■ WHAT IS NEEDED ■
Work out the count of lines in the entries below that include "begin", and write only that count.
DATASET EXCERPTS section start
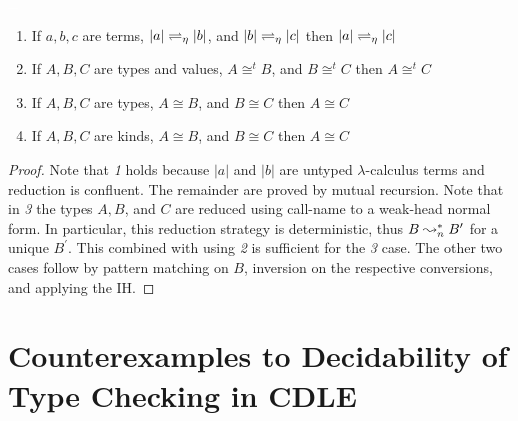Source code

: \begin{lemma}
    \label{lem:4:c1_trans}
    \textcolor{white}{\_}
    \begin{enumerate}
        \item If $a, b, c$ are terms, $|a| \rightleftharpoons_\eta |b|$, and $|b| \rightleftharpoons_\eta |c|$ then $|a| \rightleftharpoons_\eta |c|$
        \item If $A, B, C$ are types and values, $A \cong^t B$, and $B \cong^t C$ then $A \cong^t C$
        \item If $A, B, C$ are types, $A \cong B$, and $B \cong C$ then $A \cong C$
        \item If $A, B, C$ are kinds, $A \cong B$, and $B \cong C$ then $A \cong C$
    \end{enumerate}
\end{lemma}
\begin{proof}
    Note that \textit{1} holds because $|a|$ and $|b|$ are untyped $\lambda$-calculus terms and reduction is confluent.
    The remainder are proved by mutual recursion.
    Note that in \textit{3} the types $A, B$, and $C$ are reduced using call-name to a weak-head normal form.
    In particular, this reduction strategy is deterministic, thus $B \leadsto^*_n B^\prime$ for a unique $B^\prime$.
    This combined with using \textit{2} is sufficient for the \textit{3} case.
    The other two cases follow by pattern matching on $B$, inversion on the respective conversions, and applying the IH.
\end{proof}

\section{Counterexamples to Decidability of Type Checking in CDLE}

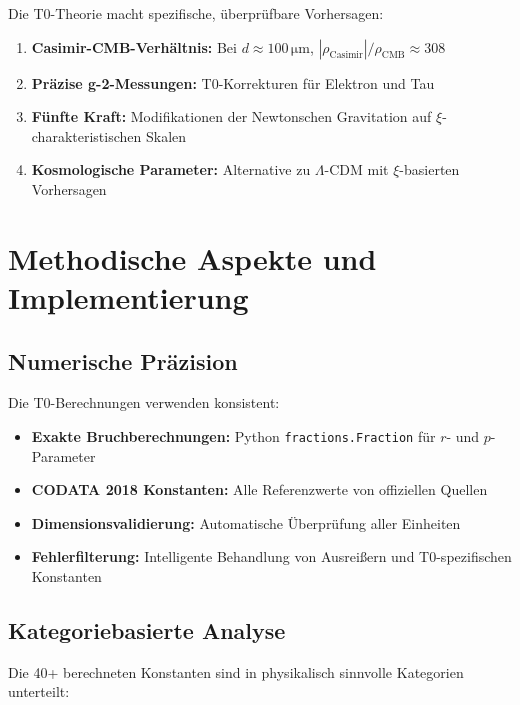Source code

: 	Die T0-Theorie macht spezifische, überprüfbare Vorhersagen:
	
	\begin{enumerate}
		\item \textbf{Casimir-CMB-Verhältnis:} Bei $d \approx 100\,\si{\micro\meter}$, $|\rho_{\text{Casimir}}|/\rho_{\text{CMB}} \approx 308$
		\item \textbf{Präzise g-2-Messungen:} T0-Korrekturen für Elektron und Tau
		\item \textbf{Fünfte Kraft:} Modifikationen der Newtonschen Gravitation auf $\xi$-charakteristischen Skalen
		\item \textbf{Kosmologische Parameter:} Alternative zu $\Lambda$-CDM mit $\xi$-basierten Vorhersagen
	\end{enumerate}
	
	\section{Methodische Aspekte und Implementierung}
	
	\subsection{Numerische Präzision}
	
	Die T0-Berechnungen verwenden konsistent:
	
	\begin{itemize}
		\item \textbf{Exakte Bruchberechnungen:} Python \texttt{fractions.Fraction} für $r$- und $p$-Parameter
		\item \textbf{CODATA 2018 Konstanten:} Alle Referenzwerte von offiziellen Quellen
		\item \textbf{Dimensionsvalidierung:} Automatische Überprüfung aller Einheiten
		\item \textbf{Fehlerfilterung:} Intelligente Behandlung von Ausreißern und T0-spezifischen Konstanten
	\end{itemize}
	
	\subsection{Kategoriebasierte Analyse}
	
	Die 40+ berechneten Konstanten sind in physikalisch sinnvolle Kategorien unterteilt:
	
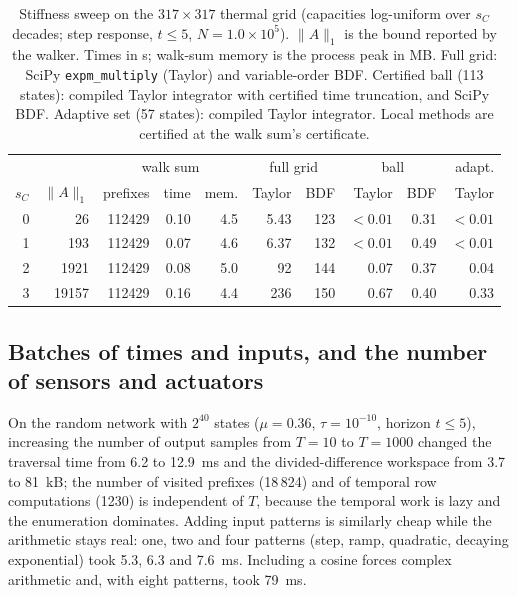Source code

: \documentclass[aps,pra,superscriptaddress,floatfix,longbibliography,twocolumn]{revtex4-2}
\begin{document}
\begin{table}[t]
\footnotesize\setlength{\tabcolsep}{1.8pt}
\caption{Stiffness sweep on the $317\times317$ thermal grid (capacities log-uniform over $s_C$ decades; step response, $t\le5$, $N=1.0\times10^5$). $\|A\|_1$ is the bound reported by the walker. Times in s; walk-sum memory is the process peak in MB. Full grid: SciPy \texttt{expm\_multiply} (Taylor) and variable-order BDF. Certified ball (113 states): compiled Taylor integrator with certified time truncation, and SciPy BDF. Adaptive set (57 states): compiled Taylor integrator. Local methods are certified at the walk sum's certificate.}\label{tab:stiff}
\begin{ruledtabular}
\begin{tabular}{rr|rrr|rr|rr|r}
 & & \multicolumn{3}{c|}{walk sum} & \multicolumn{2}{c|}{full grid} & \multicolumn{2}{c|}{ball} & adapt.\\
$s_C$ & $\|A\|_1$ & prefixes & time & mem. & Taylor & BDF & Taylor & BDF & Taylor\\\hline
0 & 26 & 112429 & 0.10 & 4.5 & 5.43 & 123 & $<0.01$ & 0.31 & $<0.01$ \\
1 & 193 & 112429 & 0.07 & 4.6 & 6.37 & 132 & $<0.01$ & 0.49 & $<0.01$ \\
2 & 1921 & 112429 & 0.08 & 5.0 & 92 & 144 & 0.07 & 0.37 & 0.04 \\
3 & 19157 & 112429 & 0.16 & 4.4 & 236 & 150 & 0.67 & 0.40 & 0.33 \\
\end{tabular}
\end{ruledtabular}
\end{table}

\subsection{Batches of times and inputs, and the number of sensors and actuators}\label{sec:batch}
On the random network with $2^{40}$ states ($\mu=0.36$, $\tau=10^{-10}$, horizon $t\le5$), increasing the number of output samples from $T=10$ to $T=1000$ changed the traversal time from 6.2 to 12.9~ms and the divided-difference workspace from 3.7 to 81~kB; the number of visited prefixes (18\,824) and of temporal row computations (1230) is independent of $T$, because the temporal work is lazy and the enumeration dominates. Adding input patterns is similarly cheap while the arithmetic stays real: one, two and four patterns (step, ramp, quadratic, decaying exponential) took 5.3, 6.3 and 7.6~ms. Including a cosine forces complex arithmetic and, with eight patterns, took 79~ms.
\end{document}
DATASET EXCERPTS section end
■ ANSWER ■
9